[Plain-text document sources]
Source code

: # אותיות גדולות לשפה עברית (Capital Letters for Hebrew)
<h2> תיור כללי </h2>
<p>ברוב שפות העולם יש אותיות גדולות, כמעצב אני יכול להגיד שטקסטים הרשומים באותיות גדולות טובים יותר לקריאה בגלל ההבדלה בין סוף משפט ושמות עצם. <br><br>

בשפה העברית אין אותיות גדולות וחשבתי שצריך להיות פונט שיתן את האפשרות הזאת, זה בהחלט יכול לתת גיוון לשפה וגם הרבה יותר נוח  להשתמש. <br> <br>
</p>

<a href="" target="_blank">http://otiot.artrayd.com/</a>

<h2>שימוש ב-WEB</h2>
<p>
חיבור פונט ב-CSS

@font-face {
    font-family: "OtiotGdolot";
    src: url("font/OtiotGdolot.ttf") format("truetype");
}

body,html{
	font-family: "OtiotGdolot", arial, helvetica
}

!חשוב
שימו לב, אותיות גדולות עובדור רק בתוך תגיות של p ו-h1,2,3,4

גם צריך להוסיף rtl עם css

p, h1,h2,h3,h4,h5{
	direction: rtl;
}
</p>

--

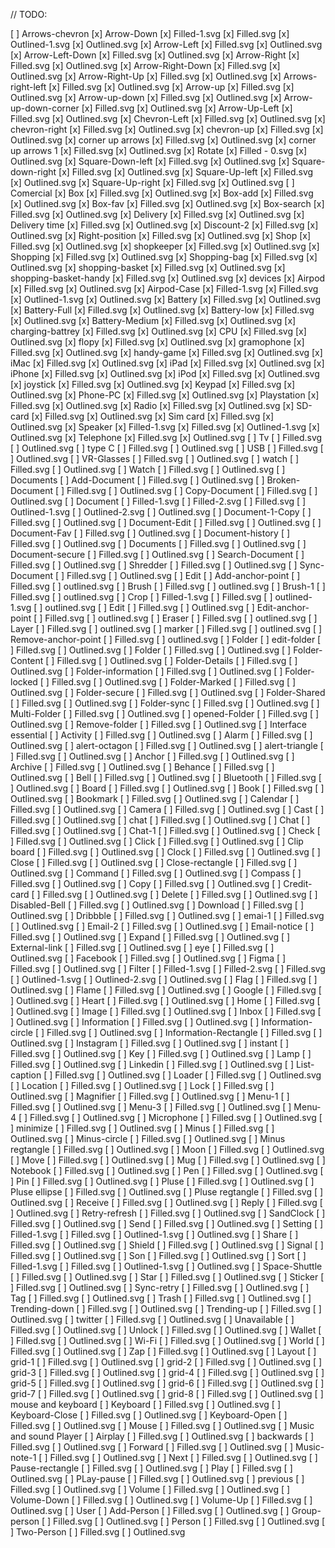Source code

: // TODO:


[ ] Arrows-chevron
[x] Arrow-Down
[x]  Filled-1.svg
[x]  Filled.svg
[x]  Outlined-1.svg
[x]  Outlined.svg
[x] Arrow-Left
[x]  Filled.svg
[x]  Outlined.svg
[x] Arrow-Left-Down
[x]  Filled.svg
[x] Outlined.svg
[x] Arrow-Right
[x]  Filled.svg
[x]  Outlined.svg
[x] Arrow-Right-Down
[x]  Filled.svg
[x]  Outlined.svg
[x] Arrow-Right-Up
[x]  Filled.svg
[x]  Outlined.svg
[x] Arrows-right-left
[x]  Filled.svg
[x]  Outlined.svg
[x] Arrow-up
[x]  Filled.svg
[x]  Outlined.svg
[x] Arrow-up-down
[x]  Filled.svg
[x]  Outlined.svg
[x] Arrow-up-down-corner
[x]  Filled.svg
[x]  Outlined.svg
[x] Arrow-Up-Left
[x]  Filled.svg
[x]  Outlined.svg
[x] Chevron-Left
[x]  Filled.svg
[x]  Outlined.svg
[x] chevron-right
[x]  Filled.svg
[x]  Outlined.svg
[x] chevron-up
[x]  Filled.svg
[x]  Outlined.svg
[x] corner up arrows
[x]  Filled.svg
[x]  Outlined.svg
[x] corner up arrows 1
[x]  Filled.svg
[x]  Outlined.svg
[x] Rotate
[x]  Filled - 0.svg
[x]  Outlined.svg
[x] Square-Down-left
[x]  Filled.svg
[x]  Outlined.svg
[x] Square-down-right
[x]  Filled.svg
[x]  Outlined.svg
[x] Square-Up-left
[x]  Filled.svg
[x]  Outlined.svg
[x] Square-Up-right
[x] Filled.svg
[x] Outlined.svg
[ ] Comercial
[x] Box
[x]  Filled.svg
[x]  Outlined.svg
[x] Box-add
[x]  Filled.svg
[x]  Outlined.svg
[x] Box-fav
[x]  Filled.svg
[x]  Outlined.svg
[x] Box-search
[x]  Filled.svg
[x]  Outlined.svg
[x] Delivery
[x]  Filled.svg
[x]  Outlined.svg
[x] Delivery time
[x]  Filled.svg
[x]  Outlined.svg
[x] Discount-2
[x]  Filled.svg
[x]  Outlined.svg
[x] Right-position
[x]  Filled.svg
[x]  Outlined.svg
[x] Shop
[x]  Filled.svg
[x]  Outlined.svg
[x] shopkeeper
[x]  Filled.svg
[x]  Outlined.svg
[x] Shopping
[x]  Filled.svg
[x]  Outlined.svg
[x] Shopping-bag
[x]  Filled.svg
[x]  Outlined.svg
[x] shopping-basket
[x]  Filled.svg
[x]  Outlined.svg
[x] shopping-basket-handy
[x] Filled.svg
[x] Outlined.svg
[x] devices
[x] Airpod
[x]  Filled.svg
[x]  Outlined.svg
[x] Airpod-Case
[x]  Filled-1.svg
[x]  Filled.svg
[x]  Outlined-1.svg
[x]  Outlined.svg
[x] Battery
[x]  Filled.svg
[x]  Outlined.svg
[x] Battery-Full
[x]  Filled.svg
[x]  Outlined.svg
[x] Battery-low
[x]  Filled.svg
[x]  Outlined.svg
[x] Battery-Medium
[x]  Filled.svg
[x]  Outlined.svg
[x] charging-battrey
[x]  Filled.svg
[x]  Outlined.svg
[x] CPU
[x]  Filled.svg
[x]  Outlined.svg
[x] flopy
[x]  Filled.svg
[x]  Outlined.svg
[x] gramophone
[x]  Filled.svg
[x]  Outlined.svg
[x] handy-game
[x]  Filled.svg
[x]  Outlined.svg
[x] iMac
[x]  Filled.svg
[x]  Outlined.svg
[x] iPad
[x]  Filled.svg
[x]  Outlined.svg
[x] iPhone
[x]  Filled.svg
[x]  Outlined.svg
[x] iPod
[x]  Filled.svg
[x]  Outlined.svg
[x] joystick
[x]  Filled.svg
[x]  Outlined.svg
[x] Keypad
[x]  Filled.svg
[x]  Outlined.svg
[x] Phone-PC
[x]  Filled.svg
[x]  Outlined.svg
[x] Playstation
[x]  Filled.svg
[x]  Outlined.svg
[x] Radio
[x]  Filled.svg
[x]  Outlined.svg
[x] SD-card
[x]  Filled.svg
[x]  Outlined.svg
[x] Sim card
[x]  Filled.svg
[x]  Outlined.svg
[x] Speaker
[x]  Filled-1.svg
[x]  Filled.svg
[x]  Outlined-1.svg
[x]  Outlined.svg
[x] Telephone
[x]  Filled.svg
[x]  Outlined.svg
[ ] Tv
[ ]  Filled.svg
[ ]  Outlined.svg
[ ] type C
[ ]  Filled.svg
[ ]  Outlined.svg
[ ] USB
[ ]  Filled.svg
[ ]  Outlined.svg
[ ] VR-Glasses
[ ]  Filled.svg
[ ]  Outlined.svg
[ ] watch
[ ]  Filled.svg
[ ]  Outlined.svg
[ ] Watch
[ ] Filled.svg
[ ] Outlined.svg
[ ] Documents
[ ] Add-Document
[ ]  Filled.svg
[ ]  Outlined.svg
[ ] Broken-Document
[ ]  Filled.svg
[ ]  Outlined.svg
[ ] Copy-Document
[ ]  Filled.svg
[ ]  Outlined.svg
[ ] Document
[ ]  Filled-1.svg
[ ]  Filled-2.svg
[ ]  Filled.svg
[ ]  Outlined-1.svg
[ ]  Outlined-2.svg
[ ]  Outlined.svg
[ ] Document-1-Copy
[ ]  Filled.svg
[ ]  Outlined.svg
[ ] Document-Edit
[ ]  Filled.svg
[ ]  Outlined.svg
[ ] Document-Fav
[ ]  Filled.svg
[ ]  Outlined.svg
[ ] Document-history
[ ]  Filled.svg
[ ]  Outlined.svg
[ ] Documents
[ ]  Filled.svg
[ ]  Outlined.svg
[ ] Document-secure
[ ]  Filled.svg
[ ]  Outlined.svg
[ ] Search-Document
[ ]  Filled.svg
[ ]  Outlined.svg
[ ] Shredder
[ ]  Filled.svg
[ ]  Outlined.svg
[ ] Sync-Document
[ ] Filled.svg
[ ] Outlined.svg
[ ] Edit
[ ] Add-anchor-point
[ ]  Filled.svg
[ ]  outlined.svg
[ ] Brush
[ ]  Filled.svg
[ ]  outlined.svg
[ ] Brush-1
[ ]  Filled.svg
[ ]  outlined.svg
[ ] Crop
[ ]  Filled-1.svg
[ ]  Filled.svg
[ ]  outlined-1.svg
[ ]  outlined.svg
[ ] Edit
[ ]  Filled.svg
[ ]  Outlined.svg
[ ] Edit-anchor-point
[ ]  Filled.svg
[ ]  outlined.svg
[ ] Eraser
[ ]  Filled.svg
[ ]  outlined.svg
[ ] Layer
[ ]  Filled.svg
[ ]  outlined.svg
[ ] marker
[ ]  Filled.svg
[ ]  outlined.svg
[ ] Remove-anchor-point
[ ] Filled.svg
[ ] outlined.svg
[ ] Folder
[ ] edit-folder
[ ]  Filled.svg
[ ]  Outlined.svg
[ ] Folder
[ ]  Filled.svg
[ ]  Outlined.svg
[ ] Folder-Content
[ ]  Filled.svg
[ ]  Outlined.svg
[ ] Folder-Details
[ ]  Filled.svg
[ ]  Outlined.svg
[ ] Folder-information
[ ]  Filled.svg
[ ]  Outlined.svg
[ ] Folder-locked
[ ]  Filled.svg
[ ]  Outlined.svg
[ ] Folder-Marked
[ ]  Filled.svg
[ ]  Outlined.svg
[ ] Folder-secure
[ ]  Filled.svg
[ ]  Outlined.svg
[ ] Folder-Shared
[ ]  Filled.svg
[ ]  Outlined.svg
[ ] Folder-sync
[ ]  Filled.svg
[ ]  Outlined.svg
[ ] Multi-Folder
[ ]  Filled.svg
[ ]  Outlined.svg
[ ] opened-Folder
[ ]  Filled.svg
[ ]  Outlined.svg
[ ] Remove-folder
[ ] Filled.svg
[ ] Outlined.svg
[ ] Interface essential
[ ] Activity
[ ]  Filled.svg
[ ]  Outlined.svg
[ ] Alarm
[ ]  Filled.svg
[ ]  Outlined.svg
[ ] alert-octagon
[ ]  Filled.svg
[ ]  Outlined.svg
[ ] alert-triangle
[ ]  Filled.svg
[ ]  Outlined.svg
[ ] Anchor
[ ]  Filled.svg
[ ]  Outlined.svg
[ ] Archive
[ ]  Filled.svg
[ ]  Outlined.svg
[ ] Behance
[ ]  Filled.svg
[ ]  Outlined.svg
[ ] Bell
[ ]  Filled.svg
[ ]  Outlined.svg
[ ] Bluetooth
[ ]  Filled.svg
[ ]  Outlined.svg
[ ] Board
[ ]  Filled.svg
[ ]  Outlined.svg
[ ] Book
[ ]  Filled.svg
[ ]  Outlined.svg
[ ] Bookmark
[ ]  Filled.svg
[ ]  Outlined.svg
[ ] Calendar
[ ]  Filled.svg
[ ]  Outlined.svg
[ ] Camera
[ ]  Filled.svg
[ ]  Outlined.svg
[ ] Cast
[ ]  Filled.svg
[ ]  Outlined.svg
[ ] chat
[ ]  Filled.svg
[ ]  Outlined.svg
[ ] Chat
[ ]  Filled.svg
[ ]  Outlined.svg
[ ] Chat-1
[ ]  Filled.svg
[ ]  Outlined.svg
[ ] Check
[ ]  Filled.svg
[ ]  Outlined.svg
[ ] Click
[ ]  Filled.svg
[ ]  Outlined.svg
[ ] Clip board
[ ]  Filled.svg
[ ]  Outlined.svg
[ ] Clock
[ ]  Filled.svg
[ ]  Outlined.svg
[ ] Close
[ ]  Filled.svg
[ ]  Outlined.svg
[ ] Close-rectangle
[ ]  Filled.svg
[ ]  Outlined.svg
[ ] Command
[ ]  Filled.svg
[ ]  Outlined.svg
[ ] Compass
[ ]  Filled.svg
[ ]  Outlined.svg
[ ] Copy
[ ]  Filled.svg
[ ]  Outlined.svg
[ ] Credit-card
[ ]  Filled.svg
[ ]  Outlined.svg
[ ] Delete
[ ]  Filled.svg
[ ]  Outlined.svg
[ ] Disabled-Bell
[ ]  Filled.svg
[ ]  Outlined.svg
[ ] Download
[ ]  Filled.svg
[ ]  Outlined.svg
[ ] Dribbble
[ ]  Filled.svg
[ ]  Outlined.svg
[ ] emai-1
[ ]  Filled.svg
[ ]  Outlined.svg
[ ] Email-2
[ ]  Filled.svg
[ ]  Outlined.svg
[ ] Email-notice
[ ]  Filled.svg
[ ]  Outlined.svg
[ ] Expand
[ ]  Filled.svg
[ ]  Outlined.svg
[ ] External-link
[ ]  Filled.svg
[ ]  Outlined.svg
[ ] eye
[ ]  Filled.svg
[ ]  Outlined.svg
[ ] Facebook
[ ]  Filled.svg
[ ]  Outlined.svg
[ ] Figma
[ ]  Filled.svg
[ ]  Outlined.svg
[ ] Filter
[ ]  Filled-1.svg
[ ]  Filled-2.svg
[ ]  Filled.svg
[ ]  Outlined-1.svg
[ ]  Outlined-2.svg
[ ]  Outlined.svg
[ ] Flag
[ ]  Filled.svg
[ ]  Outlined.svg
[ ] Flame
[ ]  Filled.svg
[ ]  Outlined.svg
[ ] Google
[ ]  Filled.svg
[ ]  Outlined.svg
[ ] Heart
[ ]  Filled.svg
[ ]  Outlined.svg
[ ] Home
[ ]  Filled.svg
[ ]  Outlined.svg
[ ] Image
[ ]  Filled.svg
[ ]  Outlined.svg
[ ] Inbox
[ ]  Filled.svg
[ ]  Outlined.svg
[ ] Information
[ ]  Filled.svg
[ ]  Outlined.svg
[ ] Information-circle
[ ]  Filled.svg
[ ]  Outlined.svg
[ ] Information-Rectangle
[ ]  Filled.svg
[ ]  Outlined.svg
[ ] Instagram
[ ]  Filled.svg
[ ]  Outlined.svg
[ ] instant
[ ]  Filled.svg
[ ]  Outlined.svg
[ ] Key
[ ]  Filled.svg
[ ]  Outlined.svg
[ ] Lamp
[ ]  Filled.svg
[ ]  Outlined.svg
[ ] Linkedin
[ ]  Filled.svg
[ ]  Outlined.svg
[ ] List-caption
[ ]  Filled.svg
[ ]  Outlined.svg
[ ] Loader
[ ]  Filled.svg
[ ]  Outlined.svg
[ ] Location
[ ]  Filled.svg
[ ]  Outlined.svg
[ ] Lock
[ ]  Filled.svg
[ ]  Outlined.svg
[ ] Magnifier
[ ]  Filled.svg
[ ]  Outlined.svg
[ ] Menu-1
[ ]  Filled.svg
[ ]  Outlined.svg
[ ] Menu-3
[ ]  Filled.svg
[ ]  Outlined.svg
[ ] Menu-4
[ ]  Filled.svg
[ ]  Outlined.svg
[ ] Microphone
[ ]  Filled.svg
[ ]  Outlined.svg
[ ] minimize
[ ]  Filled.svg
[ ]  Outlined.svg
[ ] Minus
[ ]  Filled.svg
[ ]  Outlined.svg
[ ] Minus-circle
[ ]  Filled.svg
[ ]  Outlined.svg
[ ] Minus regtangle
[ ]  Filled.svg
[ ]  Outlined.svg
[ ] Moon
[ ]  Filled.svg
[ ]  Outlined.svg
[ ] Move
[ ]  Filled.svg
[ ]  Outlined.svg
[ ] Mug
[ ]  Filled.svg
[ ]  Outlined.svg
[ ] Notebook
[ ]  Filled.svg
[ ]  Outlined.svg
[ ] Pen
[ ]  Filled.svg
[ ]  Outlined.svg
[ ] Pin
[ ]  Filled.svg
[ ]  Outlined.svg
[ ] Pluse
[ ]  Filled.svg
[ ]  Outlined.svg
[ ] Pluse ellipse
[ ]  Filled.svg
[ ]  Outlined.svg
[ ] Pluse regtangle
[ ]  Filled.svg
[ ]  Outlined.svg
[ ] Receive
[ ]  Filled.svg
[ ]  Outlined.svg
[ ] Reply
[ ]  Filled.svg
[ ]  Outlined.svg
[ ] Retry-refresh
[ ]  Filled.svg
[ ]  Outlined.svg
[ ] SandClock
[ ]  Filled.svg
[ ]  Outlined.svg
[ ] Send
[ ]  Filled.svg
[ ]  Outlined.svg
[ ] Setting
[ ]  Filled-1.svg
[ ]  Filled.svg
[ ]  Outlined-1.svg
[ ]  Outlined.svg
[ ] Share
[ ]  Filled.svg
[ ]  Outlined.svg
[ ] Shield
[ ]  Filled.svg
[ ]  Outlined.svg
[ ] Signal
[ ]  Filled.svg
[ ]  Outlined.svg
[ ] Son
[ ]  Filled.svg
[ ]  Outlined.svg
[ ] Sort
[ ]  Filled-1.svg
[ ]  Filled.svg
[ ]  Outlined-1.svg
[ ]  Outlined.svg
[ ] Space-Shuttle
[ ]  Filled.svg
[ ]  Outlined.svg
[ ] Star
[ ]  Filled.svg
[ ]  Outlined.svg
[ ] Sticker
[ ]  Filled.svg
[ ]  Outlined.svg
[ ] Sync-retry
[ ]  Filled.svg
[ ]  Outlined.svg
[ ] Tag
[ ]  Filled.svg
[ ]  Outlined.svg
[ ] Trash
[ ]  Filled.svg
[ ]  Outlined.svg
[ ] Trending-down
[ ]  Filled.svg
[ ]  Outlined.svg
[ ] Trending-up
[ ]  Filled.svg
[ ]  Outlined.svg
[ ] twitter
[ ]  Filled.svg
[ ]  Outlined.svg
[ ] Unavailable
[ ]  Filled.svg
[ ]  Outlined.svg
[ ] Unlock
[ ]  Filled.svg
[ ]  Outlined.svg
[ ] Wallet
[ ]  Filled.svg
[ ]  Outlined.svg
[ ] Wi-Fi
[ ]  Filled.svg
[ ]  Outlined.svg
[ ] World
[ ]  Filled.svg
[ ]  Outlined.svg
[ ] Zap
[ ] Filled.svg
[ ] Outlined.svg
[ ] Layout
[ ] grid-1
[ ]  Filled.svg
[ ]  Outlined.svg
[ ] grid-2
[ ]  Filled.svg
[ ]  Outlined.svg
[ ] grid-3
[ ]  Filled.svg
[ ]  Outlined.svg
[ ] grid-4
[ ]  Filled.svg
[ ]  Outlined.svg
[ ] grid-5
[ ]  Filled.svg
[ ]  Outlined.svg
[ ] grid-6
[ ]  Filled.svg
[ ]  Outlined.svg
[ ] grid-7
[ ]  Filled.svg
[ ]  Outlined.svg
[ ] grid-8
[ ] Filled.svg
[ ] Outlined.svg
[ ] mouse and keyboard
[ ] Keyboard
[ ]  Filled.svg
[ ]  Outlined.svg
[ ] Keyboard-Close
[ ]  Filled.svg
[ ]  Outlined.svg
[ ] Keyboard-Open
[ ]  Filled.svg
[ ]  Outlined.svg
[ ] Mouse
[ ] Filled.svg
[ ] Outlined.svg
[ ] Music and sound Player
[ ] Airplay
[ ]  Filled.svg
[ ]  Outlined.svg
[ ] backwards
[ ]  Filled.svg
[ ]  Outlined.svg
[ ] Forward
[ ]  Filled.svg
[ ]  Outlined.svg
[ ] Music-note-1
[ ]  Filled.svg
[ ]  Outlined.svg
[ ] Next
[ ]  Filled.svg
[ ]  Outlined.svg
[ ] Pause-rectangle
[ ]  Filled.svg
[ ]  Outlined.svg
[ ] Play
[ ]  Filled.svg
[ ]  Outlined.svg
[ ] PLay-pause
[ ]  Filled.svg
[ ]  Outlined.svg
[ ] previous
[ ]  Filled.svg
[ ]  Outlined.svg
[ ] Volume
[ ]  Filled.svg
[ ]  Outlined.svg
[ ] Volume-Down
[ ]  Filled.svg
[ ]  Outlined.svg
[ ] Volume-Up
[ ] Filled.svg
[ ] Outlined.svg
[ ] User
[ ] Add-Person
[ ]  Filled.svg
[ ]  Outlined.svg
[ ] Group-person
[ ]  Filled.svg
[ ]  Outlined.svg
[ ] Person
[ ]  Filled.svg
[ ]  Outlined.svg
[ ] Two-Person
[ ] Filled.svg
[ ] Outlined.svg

### Problem
Show all of the lines above in which "גדולות" is present.

### Finished task
: # אותיות גדולות לשפה עברית (Capital Letters for Hebrew)
<p>ברוב שפות העולם יש אותיות גדולות, כמעצב אני יכול להגיד שטקסטים הרשומים באותיות גדולות טובים יותר לקריאה בגלל ההבדלה בין סוף משפט ושמות עצם. <br><br>
בשפה העברית אין אותיות גדולות וחשבתי שצריך להיות פונט שיתן את האפשרות הזאת, זה בהחלט יכול לתת גיוון לשפה וגם הרבה יותר נוח  להשתמש. <br> <br>
שימו לב, אותיות גדולות עובדור רק בתוך תגיות של p ו-h1,2,3,4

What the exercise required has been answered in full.